# Birdwatching, Fun or Frustrating?



## shlanon (Oct 16, 2003)

What do you guys think? We put up a bird feeder on our balcony and now the cats are fixated on watching birds. They chatter a lot.
Is this fun for them at all? Or is it just frustrating since they can't catch the birds? Will this increase the chances of them trying to get outside, since they want to bird hunt?
Anyone else have a birdfeeder up so that their cats can watch birds?


----------



## Mittoonces (Jun 23, 2004)

I just made a post about bird feeding. I have two cats that spend most of their time looking out the window, and they watch the birds on the deck. They seem to enjoy it and have never really tried to get outside. They get really upset when they see cats outside, though.


----------



## Misery (Oct 18, 2004)

I love to feed the birds. My cat is pretty used to it and doesn't get worked up at all now. It helps to sometimes put the feeder a little ways out from the house so they aren't real close.


----------



## spacemonkey (Aug 12, 2004)

I think it's fun for them. If you have Da Bird, and can use that to play with, then at least they'll get some of that hunting instinct out :twisted: :lol: 

But I figure my kittens like to watch TV and the computer screen, so at the very least, bird watching is easier on their eyes :roll:


----------



## Kittys Mom (May 7, 2004)

shlanon said:


> Or is it just frustrating since they can't catch the birds?


I have three birdfeeders at three different windows...all for the cats. I hate the birdfeeders; the weeds from the seeds, the bird poop, constantly refilling them. But my cats love them, so I keep them!  

I don't think they frustrate them at all. They never seem upset that they can't get out there. In fact, Thomas is determined to kill the birds from inside the house. The birdfeeders are really close to the windows and Thomas will stalk close to the window and, at exactly the right moment, bound onto the couch in front of the window and pound on the window with his paws. I'm pretty sure at least one of the birds has had a mild heart attack. I know it's given me one.


----------



## Tonkmom64 (Oct 2, 2004)

> I'm pretty sure at least one of the birds has had a mild heart attack.

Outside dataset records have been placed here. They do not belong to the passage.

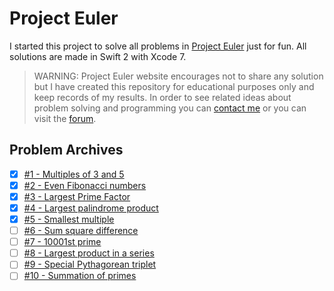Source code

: # Project Euler

I started this project to solve all problems in [Project Euler](http://projecteuler.net) just for fun.
All solutions are made in Swift 2 with Xcode 7.

> WARNING: Project Euler website encourages not to share any solution but I have created this repository for educational purposes only and keep records of my results. In order to see related ideas about problem solving and programming you can [contact me](mailto:felix1262@gmail.com) or you can visit the [forum](http://projecteuler.chat/).

## Problem Archives
- [x] [#1 - Multiples of 3 and 5](https://projecteuler.net/problem=1)
- [x] [#2 - Even Fibonacci numbers](https://projecteuler.net/problem=2)
- [x] [#3 - Largest Prime Factor](https://projecteuler.net/problem=3)
- [x] [#4 - Largest palindrome product](https://projecteuler.net/problem=4)
- [x] [#5 - Smallest multiple](https://projecteuler.net/problem=5)
- [ ] [#6 - Sum square difference](https://projecteuler.net/problem=6)
- [ ] [#7 - 10001st prime](https://projecteuler.net/problem=7)
- [ ] [#8 - Largest product in a series](https://projecteuler.net/problem=8)
- [ ] [#9 - Special Pythagorean triplet](https://projecteuler.net/problem=9)
- [ ] [#10 - Summation of primes](https://projecteuler.net/problem=10)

LOL! Now I want to set one up


----------



## Gudewife (Jun 27, 2004)

Assumpta isn't much for birdwatching. She really likes watching squirrels and chipmunks, though (the woods are pretty dense around our house, so we see more furs than feathers here). She was very proud the morning she woke us up to let us know that there was a moose outside the bedroom window (with this look on her face like "yeah, I could take that down, just open the window!"). She likes watching deer, too. She hates the sound of the coyotes, though, is afraid of bears and fisher cats (and she _loathes_ the wound of owls), and wants to fight the neighbors' collies whenever they wander by, so not all furry critters are created equal.

The other day, a lost chicken from the farm down the road wandered through the yard, so I took her to the window, babbling like a moron "Look! A chicken! Look at the chicken, Assumpta." :roll: She just looked at me like I was nuts, gazed at the chicken for a while to shut me up, and sauntered off to take a nap.


----------



## Kittys Mom (May 7, 2004)

Gudewife said:


> The other day, a lost chicken from the farm down the road wandered through the yard, so I took her to the window, babbling like a moron "Look! A chicken! Look at the chicken, Assumpta."


Ha! I know exactly what you mean! I will grab Kitty and try to sneak up to the window, without scaring the birds, all the while say, "Look Kitty, Birdies, Birdies" She's usually too busy trying to figure out why I picked her up to even notice the birds. And I definately feel lame while I am doing it.


----------



## DesnBaby (Apr 18, 2004)

Baby loves those birdies! :lol: We got a feeder in the back for her & she'll sometimes make noises at the birds like a dog barking. She paws to the window for us to open it & then she'll listen to them.


----------